[Excerpts from a dataset]

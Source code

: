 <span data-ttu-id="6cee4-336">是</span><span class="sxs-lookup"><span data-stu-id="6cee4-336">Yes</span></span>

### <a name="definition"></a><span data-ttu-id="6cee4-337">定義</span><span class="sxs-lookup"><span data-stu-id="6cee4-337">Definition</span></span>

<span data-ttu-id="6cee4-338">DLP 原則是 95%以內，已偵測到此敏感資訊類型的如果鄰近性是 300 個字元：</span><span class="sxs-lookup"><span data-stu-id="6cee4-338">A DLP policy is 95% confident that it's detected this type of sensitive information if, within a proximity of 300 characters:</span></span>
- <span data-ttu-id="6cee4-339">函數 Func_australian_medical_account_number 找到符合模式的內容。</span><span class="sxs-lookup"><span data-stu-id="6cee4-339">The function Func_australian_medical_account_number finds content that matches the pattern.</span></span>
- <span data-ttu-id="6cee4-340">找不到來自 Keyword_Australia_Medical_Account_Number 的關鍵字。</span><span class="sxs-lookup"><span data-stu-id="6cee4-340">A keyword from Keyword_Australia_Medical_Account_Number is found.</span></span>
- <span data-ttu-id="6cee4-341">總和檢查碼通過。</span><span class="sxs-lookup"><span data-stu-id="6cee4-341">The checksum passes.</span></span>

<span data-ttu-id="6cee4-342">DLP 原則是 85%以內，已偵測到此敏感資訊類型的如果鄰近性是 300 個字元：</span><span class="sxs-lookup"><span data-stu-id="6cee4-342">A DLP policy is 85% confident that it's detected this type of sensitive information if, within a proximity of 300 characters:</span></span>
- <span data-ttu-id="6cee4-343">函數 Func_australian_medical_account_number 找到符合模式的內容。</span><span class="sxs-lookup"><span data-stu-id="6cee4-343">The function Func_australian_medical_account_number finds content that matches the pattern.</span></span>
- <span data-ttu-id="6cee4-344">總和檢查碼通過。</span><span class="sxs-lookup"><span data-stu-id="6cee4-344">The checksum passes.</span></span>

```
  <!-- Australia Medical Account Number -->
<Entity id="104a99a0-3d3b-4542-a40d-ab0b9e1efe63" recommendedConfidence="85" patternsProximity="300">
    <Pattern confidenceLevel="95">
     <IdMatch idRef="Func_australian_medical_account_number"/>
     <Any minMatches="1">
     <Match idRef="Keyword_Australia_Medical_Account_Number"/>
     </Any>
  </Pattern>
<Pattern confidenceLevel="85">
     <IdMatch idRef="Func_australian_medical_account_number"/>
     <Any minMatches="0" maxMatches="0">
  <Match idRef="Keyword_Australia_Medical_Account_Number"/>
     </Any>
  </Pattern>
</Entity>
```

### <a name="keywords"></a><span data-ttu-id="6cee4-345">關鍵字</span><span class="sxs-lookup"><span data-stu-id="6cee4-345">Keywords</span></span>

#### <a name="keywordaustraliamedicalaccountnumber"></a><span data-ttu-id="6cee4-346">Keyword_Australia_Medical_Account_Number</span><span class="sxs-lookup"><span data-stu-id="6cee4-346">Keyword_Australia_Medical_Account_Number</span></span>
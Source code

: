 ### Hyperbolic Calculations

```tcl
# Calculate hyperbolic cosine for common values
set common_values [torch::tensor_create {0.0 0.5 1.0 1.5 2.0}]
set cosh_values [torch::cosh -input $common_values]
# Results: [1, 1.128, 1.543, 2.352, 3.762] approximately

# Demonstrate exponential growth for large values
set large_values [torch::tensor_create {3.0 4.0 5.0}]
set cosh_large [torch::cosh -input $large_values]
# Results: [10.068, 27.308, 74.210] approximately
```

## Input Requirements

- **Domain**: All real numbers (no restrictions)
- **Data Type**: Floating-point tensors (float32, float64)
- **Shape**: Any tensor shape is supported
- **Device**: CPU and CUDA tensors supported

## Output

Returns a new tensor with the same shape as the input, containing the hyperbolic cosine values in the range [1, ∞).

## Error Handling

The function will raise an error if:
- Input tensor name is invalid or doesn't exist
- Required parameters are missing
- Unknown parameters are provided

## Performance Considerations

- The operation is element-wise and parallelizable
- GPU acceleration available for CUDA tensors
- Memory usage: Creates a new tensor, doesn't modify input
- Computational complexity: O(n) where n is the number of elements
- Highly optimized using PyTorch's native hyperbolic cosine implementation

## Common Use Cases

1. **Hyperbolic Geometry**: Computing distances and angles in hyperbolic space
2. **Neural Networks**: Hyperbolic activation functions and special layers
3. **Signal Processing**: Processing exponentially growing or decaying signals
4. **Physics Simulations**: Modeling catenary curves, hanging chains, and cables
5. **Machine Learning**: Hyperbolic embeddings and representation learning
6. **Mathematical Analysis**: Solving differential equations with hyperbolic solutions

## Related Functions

■ **Problem description**
Please return, exactly as written, the line containing "## Common Use Cases" and every line after it through the end of the records above, and nothing else.

■ **Answer section**
## Common Use Cases

1. **Hyperbolic Geometry**: Computing distances and angles in hyperbolic space
2. **Neural Networks**: Hyperbolic activation functions and special layers
3. **Signal Processing**: Processing exponentially growing or decaying signals
4. **Physics Simulations**: Modeling catenary curves, hanging chains, and cables
5. **Machine Learning**: Hyperbolic embeddings and representation learning
6. **Mathematical Analysis**: Solving differential equations with hyperbolic solutions

## Related Functions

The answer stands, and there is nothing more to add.